One of the biggest brands in educational innovation is KIPP, the
system of charter schools that caters primarily to poor kids in tough
neighborhoods. KIPP’s results are impressive, with standardized test scores well above comparable schools and astonishingly high college matriculation rates.
But in the midst of the country’s most photogenic and terrifying
budget crisis, California has repeatedly rejiggered school-funding
formulas, effectively cutting funding to a new KIPP school in South Los
Angeles by $200,000, which pushed classroom sizes well above KIPP’s
preferred 20. So in an effort to maintain the individual-attention model
that has made KIPP famous, this L.A. program decided to try something newer, cheaper, and possibly better.
The K-4 school, dubbed KIPP Empower (in keeping with the cheesy
inspirational lexicon of the Knowledge Is Power Program family), opened
its doors in 2010 with classrooms that contained 28 to 30
kindergarteners and 15 computers each.
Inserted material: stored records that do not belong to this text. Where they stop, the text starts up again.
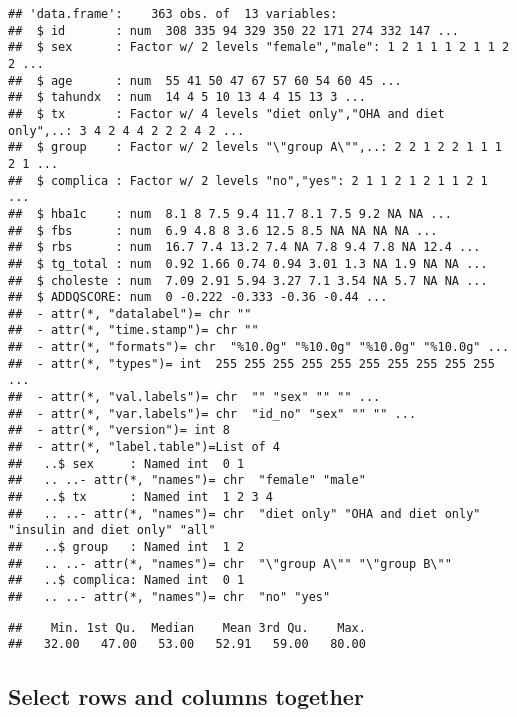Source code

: \documentclass[]{book}
\newenvironment{Shaded}{\begin{snugshade}}{\end{snugshade}}
\newcommand{\KeywordTok}[1]{\textcolor[rgb]{0.13,0.29,0.53}{\textbf{#1}}}
\newcommand{\OperatorTok}[1]{\textcolor[rgb]{0.81,0.36,0.00}{\textbf{#1}}}
\newcommand{\NormalTok}[1]{#1}
\theoremstyle{definition}
\theoremstyle{definition}
\theoremstyle{remark}
\begin{document}
\begin{verbatim}
## 'data.frame':    363 obs. of  13 variables:
##  $ id       : num  308 335 94 329 350 22 171 274 332 147 ...
##  $ sex      : Factor w/ 2 levels "female","male": 1 2 1 1 1 2 1 1 2 2 ...
##  $ age      : num  55 41 50 47 67 57 60 54 60 45 ...
##  $ tahundx  : num  14 4 5 10 13 4 4 15 13 3 ...
##  $ tx       : Factor w/ 4 levels "diet only","OHA and diet only",..: 3 4 2 4 4 2 2 2 4 2 ...
##  $ group    : Factor w/ 2 levels "\"group A\"",..: 2 2 1 2 2 1 1 1 2 1 ...
##  $ complica : Factor w/ 2 levels "no","yes": 2 1 1 2 1 2 1 1 2 1 ...
##  $ hba1c    : num  8.1 8 7.5 9.4 11.7 8.1 7.5 9.2 NA NA ...
##  $ fbs      : num  6.9 4.8 8 3.6 12.5 8.5 NA NA NA NA ...
##  $ rbs      : num  16.7 7.4 13.2 7.4 NA 7.8 9.4 7.8 NA 12.4 ...
##  $ tg_total : num  0.92 1.66 0.74 0.94 3.01 1.3 NA 1.9 NA NA ...
##  $ choleste : num  7.09 2.91 5.94 3.27 7.1 3.54 NA 5.7 NA NA ...
##  $ ADDQSCORE: num  0 -0.222 -0.333 -0.36 -0.44 ...
##  - attr(*, "datalabel")= chr ""
##  - attr(*, "time.stamp")= chr ""
##  - attr(*, "formats")= chr  "%10.0g" "%10.0g" "%10.0g" "%10.0g" ...
##  - attr(*, "types")= int  255 255 255 255 255 255 255 255 255 255 ...
##  - attr(*, "val.labels")= chr  "" "sex" "" "" ...
##  - attr(*, "var.labels")= chr  "id_no" "sex" "" "" ...
##  - attr(*, "version")= int 8
##  - attr(*, "label.table")=List of 4
##   ..$ sex     : Named int  0 1
##   .. ..- attr(*, "names")= chr  "female" "male"
##   ..$ tx      : Named int  1 2 3 4
##   .. ..- attr(*, "names")= chr  "diet only" "OHA and diet only" "insulin and diet only" "all"
##   ..$ group   : Named int  1 2
##   .. ..- attr(*, "names")= chr  "\"group A\"" "\"group B\""
##   ..$ complica: Named int  0 1
##   .. ..- attr(*, "names")= chr  "no" "yes"
\end{verbatim}

\begin{Shaded}
\end{Shaded}

\begin{verbatim}
##    Min. 1st Qu.  Median    Mean 3rd Qu.    Max. 
##   32.00   47.00   53.00   52.91   59.00   80.00
\end{verbatim}

\subsection{Select rows and columns
together}\label{select-rows-and-columns-together}
\end{document}
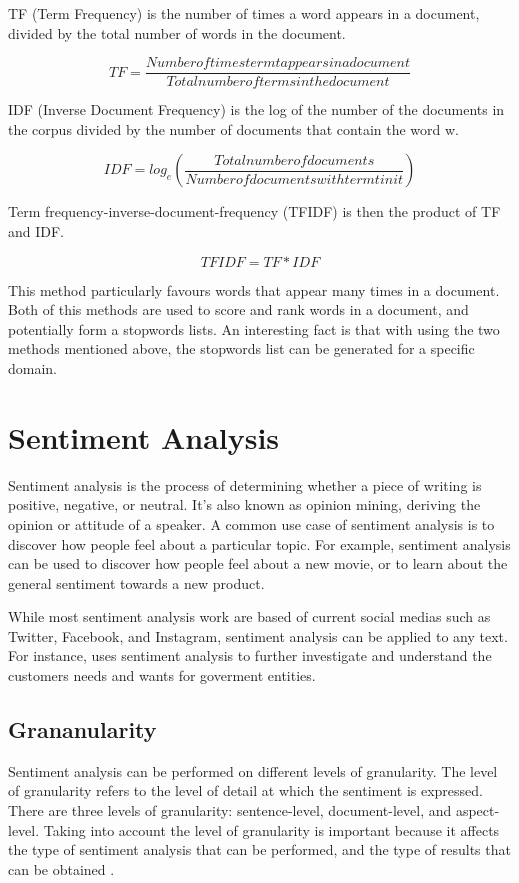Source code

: TF (Term Frequency) is the number of times a word appears in a document, divided by the total number of words in the document. 

\[ TF = \frac{Number of times term t appears in a document}{Total number of terms in the document} \]

IDF (Inverse Document Frequency) is the log of the number of the documents in the corpus divided by the number of documents that contain the word w.

\[ IDF = log_e(\frac{Total number of documents}{Number of documents with term t in it}) \]

Term frequency-inverse-document-frequency (TFIDF) is then the product of TF and IDF.

\[ TFIDF = TF * IDF \]

This method particularly favours words that appear many times in a document. Both of this methods are used to score and rank words in a document, and potentially form a stopwords lists. An interesting fact is that with using the two methods mentioned above, the stopwords list can be generated for a specific domain. 

\pagebreak 

\section{Sentiment Analysis}
Sentiment analysis is the process of determining whether a piece of writing is positive, negative, or neutral. It's also known as opinion mining, deriving the opinion or attitude of a speaker. A common use case of sentiment analysis is to discover how people feel about a particular topic. For example, sentiment analysis can be used to discover how people feel about a new movie, or to learn about the general sentiment towards a new product.

While most sentiment analysis work are based of current social medias such as Twitter, Facebook, and Instagram, sentiment analysis can be applied to any text. For instance, \cite{ABSAUSGRD2019} uses sentiment analysis to further investigate and understand the customers needs and wants for goverment entities.

\subsection{Grananularity}
Sentiment analysis can be performed on different levels of granularity. The level of granularity refers to the level of detail at which the sentiment is expressed. There are three levels of granularity: sentence-level, document-level, and aspect-level. Taking into account the level of granularity is important because it affects the type of sentiment analysis that can be performed, and the type of results that can be obtained \cite{ABSAUSGRD2019}.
The population of the new school
is pretty KIPP typical: Ninety-nine percent of the kids are black or
Hispanic, and 92 percent receive free or reduced-price lunch.
Each KIPP Empower student logs at least an hour of screen time a day,
rotating between computers and small-group sessions with a traditional
teacher. With half the kids working at their own pace on computers, the
classroom size is effectively reduced to 15, an reasonably intimate
environment for teachers and kids to interact.
Since KIPP Empower uses several different curriculum providers and
kids aren’t great at remembering their logins (ElmoRocks12?
Ilovemymommy42?), the school is working with the for-profit firm Education Elements
to develop a unified launch pad. It’s pretty clever, actually. Kids
click on a picture of their teacher, a picture of themselves, and then a
password picture. After that, they can dig into a reading tutorial from iStation or an estimation game from Compass Learning with an animated chef and a table full of cinnamon buns.